In United States v. Mejia, 461 F.3d 158 (2d Cir. 2006), the Second Circuit had joined other circuits in holding that "a district court's refusal to adjust a sentence to compensate for the absence of a fast-track program does not make a sentence unreasonable.” Notably, in Mejia, the Court did not address the question presented in Liriano-Blanco: whether the district court has the authority to impose a non-Guidelines sentence in response to the fast-track sentencing disparity if, as in Liriano-Blanco, it deems such a reduced sentence to be warranted. In Liriano-Blano, the Court did not answer this question either but tantalizingly notes that Mehia did not "foreclose the possibility that a court has the legal authority to impose, in its discretion, a non-Guidelines sentence on that basis [i.e. fast-track disparities]."
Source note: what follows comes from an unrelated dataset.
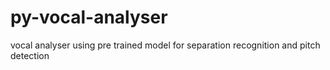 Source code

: # py-vocal-analyser
vocal analyser using pre trained model for separation recognition and pitch detection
Since fast-track programs constitute disparities that clearly do not "exemplify the [Sentencing] Commission's exercise of its characteristic institutional role" since they are not based on "empirical data and national experience," Kimbrough v. United States, 2007 WL 4292040at *14, both the Supreme Court's holding in Kimbrough and the Second Circuit's hints in Liriano-Blanco may just provide Liriano-Blanco - and others similarly adversely affected by fast-track disparities - with his get-four-points-off-free card.